OK, lame attempt at pun. Going to see 'The Rising' (or, it seems, technically, 'Mangal Pandey - The Rising', since we're watching the Hindi version rather than the English version, which is called 'The Rising: the Ballad of Mangal Pandey') tonight. Very excited because I love Aamir Khan and anything he does, I really enjoyed Mirch Masala, which was directed by Ketan Mehta, who's also directing this, and because I think the Revolt of 1857 makes for a great topic for a film. I've already been reading the few reviews that have been published (the film was seen by some reviewers at Locarno, hence the advance reviews). So far they seem in general to be favourable, using adjectives such as 'robust', 'stirring', etc.

I'm particularly curious (though unconcerned, as in this is something I'm curious about but which I don't really care about, something i thought i should clarify given the Indian media circus' generally asinine preoccupation about 'the reception in the foreign media' , 'crossover potential' and the like) about the reception this receives in Britain. It never deases to amaze me that even supposedly informed British critics (and academics) seem taken aback at any criticism, implied or overt, of the Raj and of the conduct of British people during the colonial era. From another angle, this has been in the news recently for Manmohan Singh's controversial remarks at Oxford where he had the courage to suggest what every thinking person with some knowledge of history understands, which is that for all its flaws, colonialism ended up having some consequences, usually unintended, which impacted the receiving societies positively. Whereas I think that what Singh said was perfectly reasonable - in other words, India is better off today than it had it never had to encounter a post-Enlightenment Britain and its ideas, what he also said was eqwually important, which was that that encounter was inherently unequal and imbalanced (implicit in this critique, I think, being the idea that it is quite likely that a voluntary exchange would have had many of the same benefits without some of the adverse consequences). Yet, in many encounters with British people who should know better, what has always sturck me as profoundly strange (not to mention irritating and infuriating) is their complete inability to acknowledge or even counteance the idea that colonialism was both a profoundly humiliating and in many ways negative experience for the colonised people, and that many of its adverse consequences are being felt even today.

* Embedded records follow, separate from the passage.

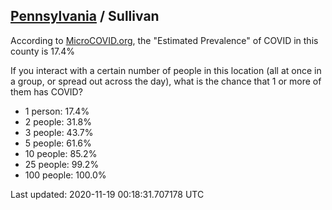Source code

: 
## [Pennsylvania](/united-states/pennsylvania) / Sullivan

According to [MicroCOVID.org](http://microcovid.org),
the "Estimated Prevalence" of COVID in this county is 17.4%

If you interact with a certain number of people in this location
(all at once in a group, or spread out across the day), what is the chance that
1 or more of them has COVID?

- 1 person: 17.4%
- 2 people: 31.8%
- 3 people: 43.7%
- 5 people: 61.6%
- 10 people: 85.2%
- 25 people: 99.2%
- 100 people: 100.0%

Last updated: 2020-11-19 00:18:31.707178 UTC
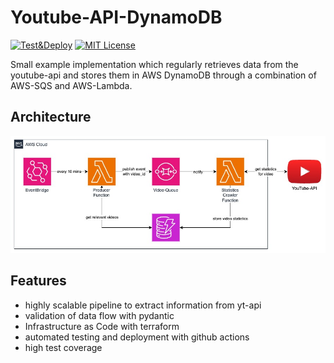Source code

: 
# Youtube-API-DynamoDB
[![Test&Deploy](https://github.com/creil94/ytapi-dynamodb/actions/workflows/deployment.yml/badge.svg?branch=main)](https://github.com/creil94/ytapi-dynamodb/actions/workflows/deployment.yml)
[![MIT License](https://img.shields.io/badge/License-MIT-green.svg)](https://choosealicense.com/licenses/mit/)

Small example implementation which regularly retrieves data from the youtube-api and stores them in AWS DynamoDB through a combination of AWS-SQS and AWS-Lambda.

## Architecture
![architecture diagram](assets/architecture_diagram.jpg)

## Features
- highly scalable pipeline to extract information from yt-api
- validation of data flow with pydantic
- Infrastructure as Code with terraform
- automated testing and deployment with github actions
- high test coverage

Instead, it often seems to me that even British people who have studied the history of the period see the Raj as one long succession of tea-parties and hunts, punctuated with bouts of energetic and uplifting railway-building and with the most important thing being that in the end Indians were very pleased to be left with the English language and cricket, and that by and large we're 'grateful' to the Raj for something, the something usually being an implied package of English, cricket, tea, and .. civilization, I guess. So it's all very well for Indians to be mature enough to engage seriously with the idea that there were intended and unintended 'good' consequences of the Raj, but equally, it's important for the British to realise that it's ridiculous to expect Indians to look on the Raj as some sort of golden age, and that to do so is, frankly, stupid and wrong: it was not, it had pretty damaging economic consequences which generally outweighed the positives, and the positives thewlselves were less positive than they would have been if the civilizational encounter had been one among rough equals (as indeed it was in the time of Akbar and Jahangir, when the first European traders arrived in India). So I'm curious to see the reaction to the Rising, which is likely to have some amount of Brit-bashing in the form of nasty colonial officer stereotypes.

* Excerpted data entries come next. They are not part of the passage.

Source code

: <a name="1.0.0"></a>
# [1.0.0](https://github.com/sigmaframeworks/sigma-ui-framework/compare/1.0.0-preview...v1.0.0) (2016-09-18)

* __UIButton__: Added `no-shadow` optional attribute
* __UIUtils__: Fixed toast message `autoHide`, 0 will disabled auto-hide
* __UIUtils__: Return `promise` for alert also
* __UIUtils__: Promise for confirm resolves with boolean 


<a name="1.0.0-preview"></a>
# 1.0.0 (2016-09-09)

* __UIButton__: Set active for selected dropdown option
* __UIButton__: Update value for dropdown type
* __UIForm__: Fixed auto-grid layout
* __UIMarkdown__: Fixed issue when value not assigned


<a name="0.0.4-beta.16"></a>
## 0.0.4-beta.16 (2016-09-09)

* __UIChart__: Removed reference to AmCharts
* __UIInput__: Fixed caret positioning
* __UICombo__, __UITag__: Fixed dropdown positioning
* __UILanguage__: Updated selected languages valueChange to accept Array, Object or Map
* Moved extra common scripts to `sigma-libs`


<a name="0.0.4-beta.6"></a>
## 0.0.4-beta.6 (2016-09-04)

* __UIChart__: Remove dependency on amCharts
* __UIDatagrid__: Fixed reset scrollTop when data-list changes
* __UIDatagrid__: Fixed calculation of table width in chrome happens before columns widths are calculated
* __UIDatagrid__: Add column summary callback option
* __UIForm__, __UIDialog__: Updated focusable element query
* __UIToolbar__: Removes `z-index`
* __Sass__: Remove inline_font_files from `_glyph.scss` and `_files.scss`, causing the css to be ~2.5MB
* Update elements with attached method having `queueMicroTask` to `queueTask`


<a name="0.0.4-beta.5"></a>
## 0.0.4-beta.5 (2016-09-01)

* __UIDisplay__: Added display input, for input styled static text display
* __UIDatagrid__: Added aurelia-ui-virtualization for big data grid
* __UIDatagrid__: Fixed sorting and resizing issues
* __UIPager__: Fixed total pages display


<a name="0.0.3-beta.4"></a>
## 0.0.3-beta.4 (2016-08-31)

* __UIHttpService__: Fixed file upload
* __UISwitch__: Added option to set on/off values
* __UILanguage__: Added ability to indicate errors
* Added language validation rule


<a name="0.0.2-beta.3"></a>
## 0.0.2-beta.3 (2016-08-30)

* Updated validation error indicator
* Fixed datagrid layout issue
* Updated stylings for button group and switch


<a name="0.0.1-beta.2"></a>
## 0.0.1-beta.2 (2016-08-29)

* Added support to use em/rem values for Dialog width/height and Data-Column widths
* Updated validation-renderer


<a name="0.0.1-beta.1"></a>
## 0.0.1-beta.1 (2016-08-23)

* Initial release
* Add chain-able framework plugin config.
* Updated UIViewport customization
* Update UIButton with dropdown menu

Aamir Khan is so hot. As is Rani Mukherjee, who I love in all her gravel-voicedness, at least post-Saathiya. She just seems unable to do wrong these days - loved her in Paheli, Bunty Aur Babli, and can't wait for tonight...


Blogger eM said...

Aamir Khan is SO not hot. Went for Rising premiere party last night, and saw him with his girlfriend and dude, he's put on sooooooo much weight and his eyes are all puffy and he's all bloated. Not nice.